We have a graph $$G = (V, E)$$.

We define the dominating set, $$V'$$ to be a subset of of $$V$$.

For all edges in E, one of the vertices of the edge has to in $$V'$$.

If there is a vertice not part of any edge, it should be in $$V'$$ as well.

## Problem

Is there a dominating set of vertices of a specific size?

## Reduction

We want to find a vertex cover for a graph, $$G* = (V*, E*)$$.

Transform this graph into $$G = (V, E)$$.

Initialize $$V = V*, E = E*$$.

For every edge in $$E*$$:

• create a new vertex $$v_{x,y}$$, add to V.
• create 2 edges $$(x, v_{x, y})$$ and $$(y, v_{x, y})$$, add to E.

## Assertion we want to prove

Show that $$G*$$ has a vertex cover of size $$k$$, iff $$G$$ has a dominating set of $$k'$$.

## Proving

### Definitions

$$|V*| = n$$

$$m$$ = no of isolated vertices in $$V*$$

$$k$$ = vertex cover of $$G*$$

### Steps

Vertex cover, k excludes isolated vertices. As such we need to add it in.

k’ = k + m.

#### Show if k -> k’

v1, …, vk = vertex cover of $$G*$$.

u1, …, um = isolated vertices in $$V*$$.

We want to show V1 = {v1, …, vk, u1, …, um} is a dominating set in G.

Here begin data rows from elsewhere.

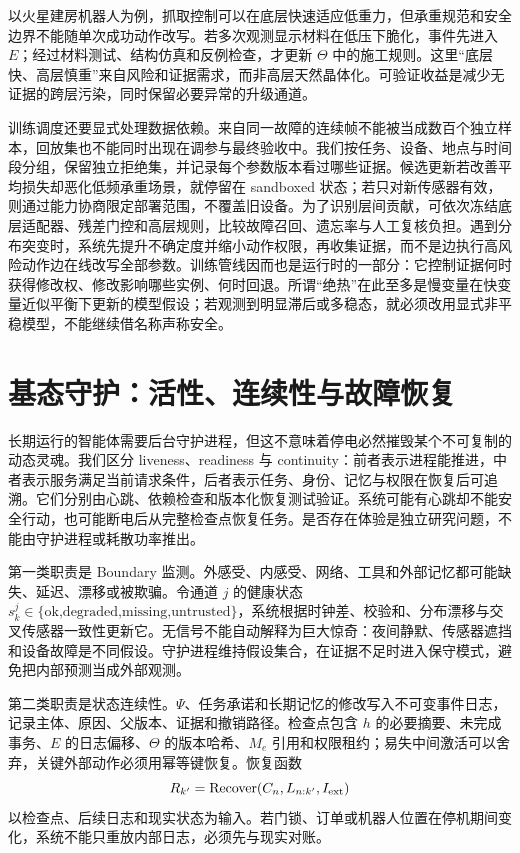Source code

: 以火星建房机器人为例，抓取控制可以在底层快速适应低重力，但承重规范和安全边界不能随单次成功动作改写。若多次观测显示材料在低压下脆化，事件先进入 $E$；经过材料测试、结构仿真和反例检查，才更新 $\Theta$ 中的施工规则。这里“底层快、高层慎重”来自风险和证据需求，而非高层天然晶体化。可验证收益是减少无证据的跨层污染，同时保留必要异常的升级通道。

训练调度还要显式处理数据依赖。来自同一故障的连续帧不能被当成数百个独立样本，回放集也不能同时出现在调参与最终验收中。我们按任务、设备、地点与时间段分组，保留独立拒绝集，并记录每个参数版本看过哪些证据。候选更新若改善平均损失却恶化低频承重场景，就停留在 sandboxed 状态；若只对新传感器有效，则通过能力协商限定部署范围，不覆盖旧设备。为了识别层间贡献，可依次冻结底层适配器、残差门控和高层规则，比较故障召回、遗忘率与人工复核负担。遇到分布突变时，系统先提升不确定度并缩小动作权限，再收集证据，而不是边执行高风险动作边在线改写全部参数。训练管线因而也是运行时的一部分：它控制证据何时获得修改权、修改影响哪些实例、何时回退。所谓“绝热”在此至多是慢变量在快变量近似平衡下更新的模型假设；若观测到明显滞后或多稳态，就必须改用显式非平稳模型，不能继续借名称声称安全。

\section{基态守护：活性、连续性与故障恢复}
\label{sec:basal_metabolic_daemon}

长期运行的智能体需要后台守护进程，但这不意味着停电必然摧毁某个不可复制的动态灵魂。我们区分 liveness、readiness 与 continuity：前者表示进程能推进，中者表示服务满足当前请求条件，后者表示任务、身份、记忆与权限在恢复后可追溯。它们分别由心跳、依赖检查和版本化恢复测试验证。系统可能有心跳却不能安全行动，也可能断电后从完整检查点恢复任务。是否存在体验是独立研究问题，不能由守护进程或耗散功率推出。

第一类职责是 Boundary 监测。外感受、内感受、网络、工具和外部记忆都可能缺失、延迟、漂移或被欺骗。令通道 $j$ 的健康状态 $s^j_k\in\{\text{ok,degraded,missing,untrusted}\}$，系统根据时钟差、校验和、分布漂移与交叉传感器一致性更新它。无信号不能自动解释为巨大惊奇：夜间静默、传感器遮挡和设备故障是不同假设。守护进程维持假设集合，在证据不足时进入保守模式，避免把内部预测当成外部观测。

第二类职责是状态连续性。$\Psi$、任务承诺和长期记忆的修改写入不可变事件日志，记录主体、原因、父版本、证据和撤销路径。检查点包含 $h$ 的必要摘要、未完成事务、$E$ 的日志偏移、$\Theta$ 的版本哈希、$M_e$ 引用和权限租约；易失中间激活可以舍弃，关键外部动作必须用幂等键恢复。恢复函数
\[
R_{k'}=\operatorname{Recover}(C_n,L_{n:k'},I_{\rm ext})
\]
以检查点、后续日志和现实状态为输入。若门锁、订单或机器人位置在停机期间变化，系统不能只重放内部日志，必须先与现实对账。

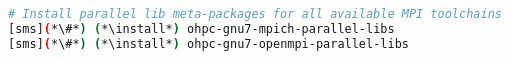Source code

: 
\begin{lstlisting}[language=bash,keywords={},upquote=true,keepspaces]
# Install parallel lib meta-packages for all available MPI toolchains
[sms](*\#*) (*\install*) ohpc-gnu7-mpich-parallel-libs
[sms](*\#*) (*\install*) ohpc-gnu7-openmpi-parallel-libs
\end{lstlisting}
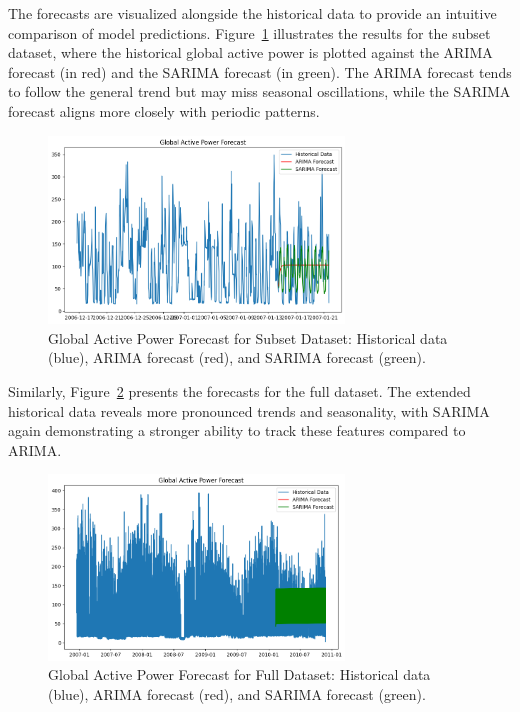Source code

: 	The forecasts are visualized alongside the historical data to provide an intuitive comparison of model predictions. Figure~\ref{fig:subset_forecast} illustrates the results for the subset dataset, where the historical global active power is plotted against the ARIMA forecast (in red) and the SARIMA forecast (in green). The ARIMA forecast tends to follow the general trend but may miss seasonal oscillations, while the SARIMA forecast aligns more closely with periodic patterns.
	
	\begin{figure}[h!]
		\centering
		\includegraphics[width=0.7\textwidth]{./figures_aman/path_to_subset_forecast_plot.png}
		\caption{Global Active Power Forecast for Subset Dataset: Historical data (blue), ARIMA forecast (red), and SARIMA forecast (green).}
		\label{fig:subset_forecast}
	\end{figure}
	
	Similarly, Figure~\ref{fig:full_forecast} presents the forecasts for the full dataset. The extended historical data reveals more pronounced trends and seasonality, with SARIMA again demonstrating a stronger ability to track these features compared to ARIMA.
	
	\begin{figure}[h!]
		\centering
		\includegraphics[width=0.7\textwidth]{./figures_aman/path_to_full_forecast_plot.png}
		\caption{Global Active Power Forecast for Full Dataset: Historical data (blue), ARIMA forecast (red), and SARIMA forecast (green).}
		\label{fig:full_forecast}
	\end{figure}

For any vertex v not in V1, it is not an isolated vertex, otherwise it would have been included.

If v ∈ V*, there is some vertice in V1, such that v forms an edge with it (definition of vertex cover).

If v ∉ V*, v_{x, y} for some edge (x, y) in V*. One of x / y is in $${v1, ..., vk}$$.

|V1| = k + m = k’.

#### Show if k’ -> k

Transform $$V1$$, such that if there are any $$v_{x, y}$$ nodes, we can swap them out for x / y to get a dominating set of the same size.

Let Vn = {v1, …, vk} be set of all the non-isolated vertices in the dominating set.

Consider an edge x, y, where none of x, y is in Vn.

Then $$v_{x, y}$$ is not dominated by the dominating set, which is a contradiction.